**What the task asks**:
Each record should be given again exactly as it appears, with no image included.

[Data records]
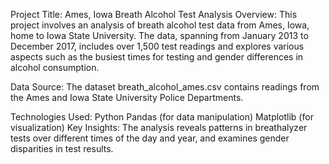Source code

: Project Title: Ames, Iowa Breath Alcohol Test Analysis
Overview:
This project involves an analysis of breath alcohol test data from Ames, Iowa, home to Iowa State University. The data, spanning from January 2013 to December 2017, includes over 1,500 test readings and explores various aspects such as the busiest times for testing and gender differences in alcohol consumption.

Data Source:
The dataset breath_alcohol_ames.csv contains readings from the Ames and Iowa State University Police Departments.

Technologies Used:
Python
Pandas (for data manipulation)
Matplotlib (for visualization)
Key Insights:
The analysis reveals patterns in breathalyzer tests over different times of the day and year, and examines gender disparities in test results.
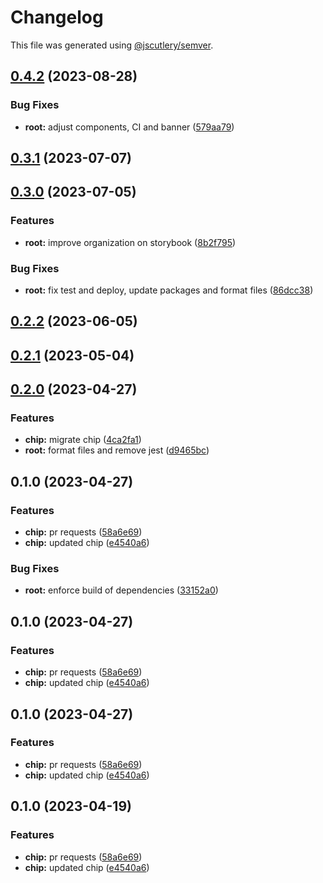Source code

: # Changelog

This file was generated using [@jscutlery/semver](https://github.com/jscutlery/semver).

## [0.4.2](https://github.com/Novatics/novatics-ui/compare/chip-0.4.1...chip-0.4.2) (2023-08-28)


### Bug Fixes

* **root:** adjust components, CI and banner ([579aa79](https://github.com/Novatics/novatics-ui/commit/579aa791c1358545b3b8d50be1d00dbbebad0f16))

## [0.3.1](https://github.com/Novatics/novatics-ui/compare/chip-0.3.0...chip-0.3.1) (2023-07-07)

## [0.3.0](https://github.com/Novatics/novatics-ui/compare/chip-0.2.2...chip-0.3.0) (2023-07-05)


### Features

* **root:** improve organization on storybook ([8b2f795](https://github.com/Novatics/novatics-ui/commit/8b2f795811ab8304bb7d6ce2f56311949b3561d1))


### Bug Fixes

* **root:** fix test and deploy, update packages and format files ([86dcc38](https://github.com/Novatics/novatics-ui/commit/86dcc38a7efde19ca7051746e646663aea19ee28))

## [0.2.2](https://github.com/Novatics/novatics-ui/compare/chip-0.2.1...chip-0.2.2) (2023-06-05)

## [0.2.1](https://github.com/Novatics/novatics-ui/compare/chip-0.2.0...chip-0.2.1) (2023-05-04)

## [0.2.0](https://github.com/Novatics/novatics-ui/compare/chip-0.1.0...chip-0.2.0) (2023-04-27)


### Features

* **chip:** migrate chip ([4ca2fa1](https://github.com/Novatics/novatics-ui/commit/4ca2fa166a59b7e37de35f9ad49bf629b70d7b1e))
* **root:** format files and remove jest ([d9465bc](https://github.com/Novatics/novatics-ui/commit/d9465bc1205be35fa970b607b6cb1d05aca4f756))

## 0.1.0 (2023-04-27)


### Features

* **chip:** pr requests ([58a6e69](https://github.com/Novatics/novatics-ui/commit/58a6e69dd93ad8dde7483de506615f61448fe526))
* **chip:** updated chip ([e4540a6](https://github.com/Novatics/novatics-ui/commit/e4540a6dfd715081422d9c024a62b9b113f645da))


### Bug Fixes

* **root:** enforce build of dependencies ([33152a0](https://github.com/Novatics/novatics-ui/commit/33152a0c7f2215c777013c594818dd537edd5a7c))

## 0.1.0 (2023-04-27)


### Features

* **chip:** pr requests ([58a6e69](https://github.com/Novatics/novatics-ui/commit/58a6e69dd93ad8dde7483de506615f61448fe526))
* **chip:** updated chip ([e4540a6](https://github.com/Novatics/novatics-ui/commit/e4540a6dfd715081422d9c024a62b9b113f645da))

## 0.1.0 (2023-04-27)


### Features

* **chip:** pr requests ([58a6e69](https://github.com/Novatics/novatics-ui/commit/58a6e69dd93ad8dde7483de506615f61448fe526))
* **chip:** updated chip ([e4540a6](https://github.com/Novatics/novatics-ui/commit/e4540a6dfd715081422d9c024a62b9b113f645da))

## 0.1.0 (2023-04-19)


### Features

* **chip:** pr requests ([58a6e69](https://github.com/Novatics/novatics-ui/commit/58a6e69dd93ad8dde7483de506615f61448fe526))
* **chip:** updated chip ([e4540a6](https://github.com/Novatics/novatics-ui/commit/e4540a6dfd715081422d9c024a62b9b113f645da))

**Task result**:
Source code

: Project Title: Ames, Iowa Breath Alcohol Test Analysis
Overview:
This project involves an analysis of breath alcohol test data from Ames, Iowa, home to Iowa State University. The data, spanning from January 2013 to December 2017, includes over 1,500 test readings and explores various aspects such as the busiest times for testing and gender differences in alcohol consumption.

Data Source:
The dataset breath_alcohol_ames.csv contains readings from the Ames and Iowa State University Police Departments.

Technologies Used:
Python
Pandas (for data manipulation)
Matplotlib (for visualization)
Key Insights:
The analysis reveals patterns in breathalyzer tests over different times of the day and year, and examines gender disparities in test results.
Source code

: # Changelog

This file was generated using [@jscutlery/semver](https://github.com/jscutlery/semver).

## [0.4.2](https://github.com/Novatics/novatics-ui/compare/chip-0.4.1...chip-0.4.2) (2023-08-28)


### Bug Fixes

* **root:** adjust components, CI and banner ([579aa79](https://github.com/Novatics/novatics-ui/commit/579aa791c1358545b3b8d50be1d00dbbebad0f16))

## [0.3.1](https://github.com/Novatics/novatics-ui/compare/chip-0.3.0...chip-0.3.1) (2023-07-07)

## [0.3.0](https://github.com/Novatics/novatics-ui/compare/chip-0.2.2...chip-0.3.0) (2023-07-05)


### Features

* **root:** improve organization on storybook ([8b2f795](https://github.com/Novatics/novatics-ui/commit/8b2f795811ab8304bb7d6ce2f56311949b3561d1))


### Bug Fixes

* **root:** fix test and deploy, update packages and format files ([86dcc38](https://github.com/Novatics/novatics-ui/commit/86dcc38a7efde19ca7051746e646663aea19ee28))

## [0.2.2](https://github.com/Novatics/novatics-ui/compare/chip-0.2.1...chip-0.2.2) (2023-06-05)

## [0.2.1](https://github.com/Novatics/novatics-ui/compare/chip-0.2.0...chip-0.2.1) (2023-05-04)

## [0.2.0](https://github.com/Novatics/novatics-ui/compare/chip-0.1.0...chip-0.2.0) (2023-04-27)


### Features

* **chip:** migrate chip ([4ca2fa1](https://github.com/Novatics/novatics-ui/commit/4ca2fa166a59b7e37de35f9ad49bf629b70d7b1e))
* **root:** format files and remove jest ([d9465bc](https://github.com/Novatics/novatics-ui/commit/d9465bc1205be35fa970b607b6cb1d05aca4f756))

## 0.1.0 (2023-04-27)


### Features

* **chip:** pr requests ([58a6e69](https://github.com/Novatics/novatics-ui/commit/58a6e69dd93ad8dde7483de506615f61448fe526))
* **chip:** updated chip ([e4540a6](https://github.com/Novatics/novatics-ui/commit/e4540a6dfd715081422d9c024a62b9b113f645da))


### Bug Fixes

* **root:** enforce build of dependencies ([33152a0](https://github.com/Novatics/novatics-ui/commit/33152a0c7f2215c777013c594818dd537edd5a7c))

## 0.1.0 (2023-04-27)


### Features

* **chip:** pr requests ([58a6e69](https://github.com/Novatics/novatics-ui/commit/58a6e69dd93ad8dde7483de506615f61448fe526))
* **chip:** updated chip ([e4540a6](https://github.com/Novatics/novatics-ui/commit/e4540a6dfd715081422d9c024a62b9b113f645da))

## 0.1.0 (2023-04-27)


### Features

* **chip:** pr requests ([58a6e69](https://github.com/Novatics/novatics-ui/commit/58a6e69dd93ad8dde7483de506615f61448fe526))
* **chip:** updated chip ([e4540a6](https://github.com/Novatics/novatics-ui/commit/e4540a6dfd715081422d9c024a62b9b113f645da))

## 0.1.0 (2023-04-19)


### Features

* **chip:** pr requests ([58a6e69](https://github.com/Novatics/novatics-ui/commit/58a6e69dd93ad8dde7483de506615f61448fe526))
* **chip:** updated chip ([e4540a6](https://github.com/Novatics/novatics-ui/commit/e4540a6dfd715081422d9c024a62b9b113f645da))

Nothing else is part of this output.